The founders of the movement are the architects Kemalettin Bey, educated in Berlin, and Vedat Tek, educated in Paris, and among those who joined them, the most outstanding were Arif Hikmet Koyunoglu and Giulio Mongeri. The pace of their work in the twenties was amazing, so their facilities flooded the big Turkish cities. Admittedly, in Istanbul, among the multitude of interesting buildings from all periods, it is difficult to notice them at first glance, but in Ankara, it is these buildings that give character to the newly formed city center. Among those Ankara buildings, the Ankara Palace Hotel for Members of Parliament (1927, started by Vedat Tek, continued by Kemalettin Bey), Gazi University (1926, Kemalettin Bey), Ethnographic Museum (1930, Koyunoglu), Museum of Painting and Sculpture (1927, Koyunoglu) stand out. , and especially Mongeri’s buildings, of which the Ziraat Bank headquarters building, which in Turkey is considered the most typical and successful representative of the style, attracts special attention.

History of Ziraat Bank

The Ziraat (agricultural) bank was founded in Pirot by the then governor of Niš, Midhat Pasha, in 1863 to help local peasants overcome financial difficulties. Considering today’s financial power of that bank, it is the largest company ever founded on the territory of Serbia. The establishment of this bank is one of the first successful pro-Western moves of Midhad Pasha, a kind of Ataturk’s predecessor, who later made a rich political career as a leading reformer and modernizer of the empire and thanks to this enjoyed a great reputation in Europe. Of course, on the first occasion when more conservative political winds blew again in the Empire, he paid for his premature progressiveness with his head, as befits a true Turkish Pasha.

Although the bank was generally successful, its survival in the later period was often threatened by constant political instability. The bank followed the fate of the crumbling country, so the head office was moved several times to safer areas. Since 1888, the bank’s head office has been in Istanbul, but during Ataturk’s War of Independence in 1919-1923, the branches in Istanbul and Izmir came under occupation. The Izmir branch, then under Greek control, financially supported the Greek rebels, so a new bank headquarters was established in Ankara, which, in turn, provided financial support to Ataturk’s army. After the Turkish military success, the bank was reunited and the most attractive location in Ankara at that time, in the Ulus district, which will soon become the seat of state institutions and banks and where the most significant buildings of the newly formed architectural style will be built, was determined for the new headquarters.

Giulio Mongeri

The most prominent representative of the Turkish national style, architect Giulio Mongeri, was selected as the designer of the headquarters of this bank.
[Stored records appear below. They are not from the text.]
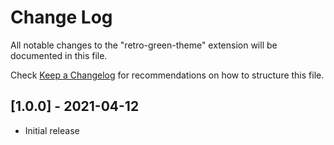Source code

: # Change Log

All notable changes to the "retro-green-theme" extension will be documented in this file.

Check [Keep a Changelog](http://keepachangelog.com/) for recommendations on how to structure this file.

## [1.0.0] - 2021-04-12

- Initial release
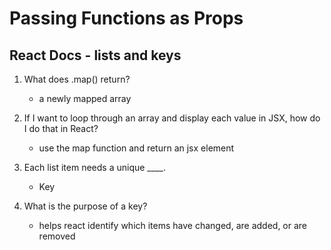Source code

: # Passing Functions as Props

## React Docs - lists and keys

1. What does .map() return?
    * a newly mapped array

1. If I want to loop through an array and display each value in JSX, how do I do that in React?
    * use the map function and return an jsx element

1. Each list item needs a unique ____.
    * Key

1. What is the purpose of a key?
    * helps react identify which items have changed, are added, or are removed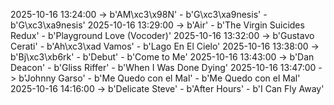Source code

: 2025-10-16 13:24:00 -> b'AM\xc3\x98N' - b'G\xc3\xa9nesis' - b'G\xc3\xa9nesis'
2025-10-16 13:29:00 -> b'Air' - b'The Virgin Suicides Redux' - b'Playground Love (Vocoder)'
2025-10-16 13:32:00 -> b'Gustavo Cerati' - b'Ah\xc3\xad Vamos' - b'Lago En El Cielo'
2025-10-16 13:38:00 -> b'Bj\xc3\xb6rk' - b'Debut' - b'Come to Me'
2025-10-16 13:43:00 -> b'Dan Deacon' - b'Gliss Riffer' - b'When I Was Done Dying'
2025-10-16 13:47:00 -> b'Johnny Garso' - b'Me Quedo con el Mal' - b'Me Quedo con el Mal'
2025-10-16 14:16:00 -> b'Delicate Steve' - b'After Hours' - b'I Can Fly Away'
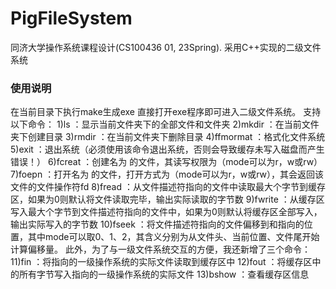 # PigFileSystem
同济大学操作系统课程设计(CS100436 01, 23Spring). 采用C++实现的二级文件系统

### 使用说明

在当前目录下执行make生成exe
直接打开exe程序即可进入二级文件系统。
支持以下命令：
1)ls ：显示当前文件夹下的全部文件和文件夹
2)mkdir <dirname> ：在当前文件夹下创建目录<dirname>
3)rmdir <dirname> ：在当前文件夹下删除目录<dirname>
4)ffmormat ：格式化文件系统
5)exit ：退出系统（必须使用该命令退出系统，否则会导致缓存未写入磁盘而产生错误！）
6)fcreat <filename> <mode> ：创建名为 <filename> 的文件，其读写权限为<mode>（mode可以为r，w或rw）
7)foepn <filename> <mode> ：打开名为 <filename> 的文件，打开方式为<mode>（mode可以为r，w或rw），其会返回该文件的文件操作符fd
8)fread <fd> <size> ：从文件描述符<fd>指向的文件中读取最大<size>个字节到缓存区，如果<size>为0则默认将文件读取完毕，输出实际读取的字节数
9)fwrite <fd> <size> ：从缓存区写入最大<size>个字节到文件描述符<fd>指向的文件中，如果<size>为0则默认将缓存区全部写入，输出实际写入的字节数
10)fseek <fd> <offset> <mode>：将文件描述符<fd>指向的文件偏移到<mode>和<offset>指向的位置，其中mode可以取0、1、2，其含义分别为从文件头、当前位置、文件尾开始计算偏移量。
此外，为了与一级文件系统交互的方便，我还新增了三个命令：
11)fin <filename>：将<filename>指向的一级操作系统的实际文件读取到缓存区中
12)fout <filename>：将缓存区中的所有字节写入<filename>指向的一级操作系统的实际文件
13)bshow ：查看缓存区信息
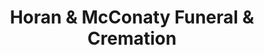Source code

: ---
title: "Horan & McConaty Funeral & Cremation"
url: /denver/horan-und-mcconaty-funeral-und-cremation/
shop: Bestattungen
---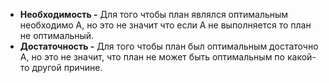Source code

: - **Необходимость -** Для того чтобы план являлся оптимальным необходимо А, но это не значит что если А не выполняется то план не оптимальный. 
- **Достаточность -** Для того чтобы план был оптимальным достаточно А, но это не значит, что план не может быть оптимальным по какой-то другой причине.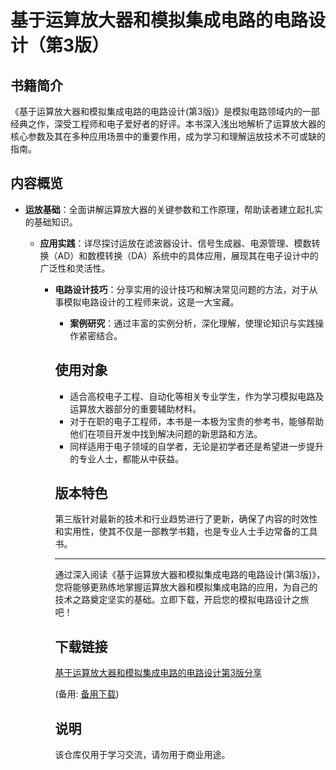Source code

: # 基于运算放大器和模拟集成电路的电路设计（第3版）

## 书籍简介

《基于运算放大器和模拟集成电路的电路设计(第3版)》是模拟电路领域内的一部经典之作，深受工程师和电子爱好者的好评。本书深入浅出地解析了运算放大器的核心参数及其在多种应用场景中的重要作用，成为学习和理解运放技术不可或缺的指南。

## 内容概览

- **运放基础**：全面讲解运算放大器的关键参数和工作原理，帮助读者建立起扎实的基础知识。

  - **应用实践**：详尽探讨运放在滤波器设计、信号生成器、电源管理、模数转换（AD）和数模转换（DA）系统中的具体应用，展现其在电子设计中的广泛性和灵活性。

    - **电路设计技巧**：分享实用的设计技巧和解决常见问题的方法，对于从事模拟电路设计的工程师来说，这是一大宝藏。

      - **案例研究**：通过丰富的实例分析，深化理解，使理论知识与实践操作紧密结合。

      ## 使用对象

      - 适合高校电子工程、自动化等相关专业学生，作为学习模拟电路及运算放大器部分的重要辅助材料。
      - 对于在职的电子工程师，本书是一本极为宝贵的参考书，能够帮助他们在项目开发中找到解决问题的新思路和方法。
      - 同样适用于电子领域的自学者，无论是初学者还是希望进一步提升的专业人士，都能从中获益。

      ## 版本特色

      第三版针对最新的技术和行业趋势进行了更新，确保了内容的时效性和实用性，使其不仅是一部教学书籍，也是专业人士手边常备的工具书。

      ---

      通过深入阅读《基于运算放大器和模拟集成电路的电路设计(第3版)》，您将能够更熟练地掌握运算放大器和模拟集成电路的应用，为自己的技术之路奠定坚实的基础。立即下载，开启您的模拟电路设计之旅吧！

      ## 下载链接
      [基于运算放大器和模拟集成电路的电路设计第3版分享](https://pan.quark.cn/s/164930cf62d3) 

      (备用: [备用下载](https://pan.baidu.com/s/1Hmbp3t4lFYj3PGYAlucIlQ?pwd=1234))

      ## 说明

      该仓库仅用于学习交流，请勿用于商业用途。
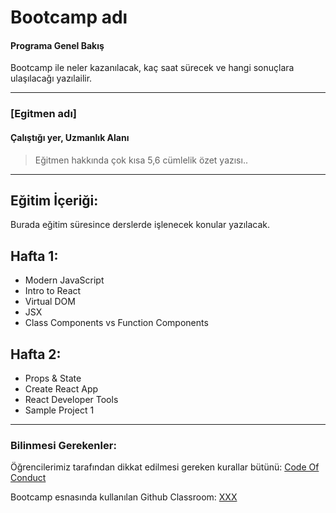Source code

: # Bootcamp adı

#### Programa Genel Bakış
Bootcamp ile neler kazanılacak, kaç saat sürecek ve hangi sonuçlara ulaşılacağı yazılailir.



---

### [Egitmen adı]

#### Çalıştığı yer, Uzmanlık Alanı

> Eğitmen hakkında çok kısa 5,6 cümlelik özet yazısı..

---

## Eğitim İçeriği:

Burada eğitim süresince derslerde işlenecek konular yazılacak. 

## Hafta 1:
* Modern JavaScript
* Intro to React
* Virtual DOM
* JSX
* Class Components vs Function Components

## Hafta 2: 
* Props & State
* Create React App
* React Developer Tools
* Sample Project 1


---

### Bilinmesi Gerekenler:

Öğrencilerimiz tarafından dikkat edilmesi gereken kurallar bütünü: [Code Of Conduct](https://github.com/Kodluyoruz/Code-Of-Conduct)
 
 Bootcamp esnasında kullanılan Github Classroom: [XXX](#BURAYA-GITHUB-CLASSROOM-LINKİ-GELECEK)

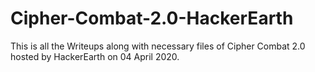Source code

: # Cipher-Combat-2.0-HackerEarth
This is all the Writeups along with necessary files of Cipher Combat 2.0 hosted by HackerEarth on 04 April 2020. 
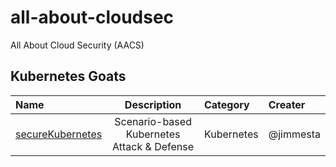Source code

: # all-about-cloudsec
All About Cloud Security (AACS)

## Kubernetes Goats
| Name | Description | Category | Creater |
| :--- | :---: | :--- | :--- |
| [secureKubernetes](https://securekubernetes.com) | Scenario-based Kubernetes Attack & Defense | Kubernetes | @jimmesta |
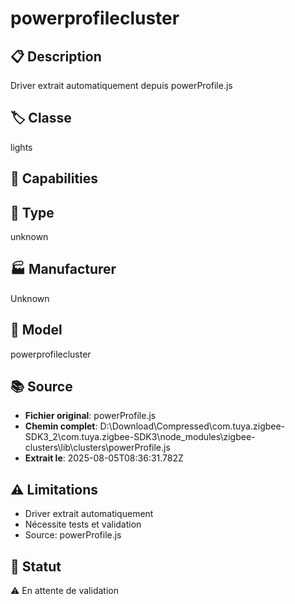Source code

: # powerprofilecluster

## 📋 Description
Driver extrait automatiquement depuis powerProfile.js

## 🏷️ Classe
lights

## 🔧 Capabilities


## 📡 Type
unknown

## 🏭 Manufacturer
Unknown

## 📱 Model
powerprofilecluster

## 📚 Source
- **Fichier original**: powerProfile.js
- **Chemin complet**: D:\Download\Compressed\com.tuya.zigbee-SDK3_2\com.tuya.zigbee-SDK3\node_modules\zigbee-clusters\lib\clusters\powerProfile.js
- **Extrait le**: 2025-08-05T08:36:31.782Z

## ⚠️ Limitations
- Driver extrait automatiquement
- Nécessite tests et validation
- Source: powerProfile.js

## 🚀 Statut
⚠️ En attente de validation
Don’t be surprised by his Italian name, because he was a member of an unusual, now practically extinct ethnic community. He belonged to the Italo-Levantines, descendants of Genoese and Venetian merchants who had settled on this land since the late Byzantine period. They, like the Franco-Levantines, who have their origins in the defeated Crusader kingdoms, received the customs and way of dressing of their oriental neighbors, which gave them a special charm, but they preserved their national distinctiveness and spoken language, a creole mixture of archaic Italian with local Greek and Turkish languages – a lingua franca in its basic, original meaning. Most of the Levantines were Catholic, although, curiously, some of them were of the Jewish faith. They lived primarily in the cosmopolitan cities of Izmir and Istanbul, and from there contributed significantly to Ottoman and early republican Turkish culture.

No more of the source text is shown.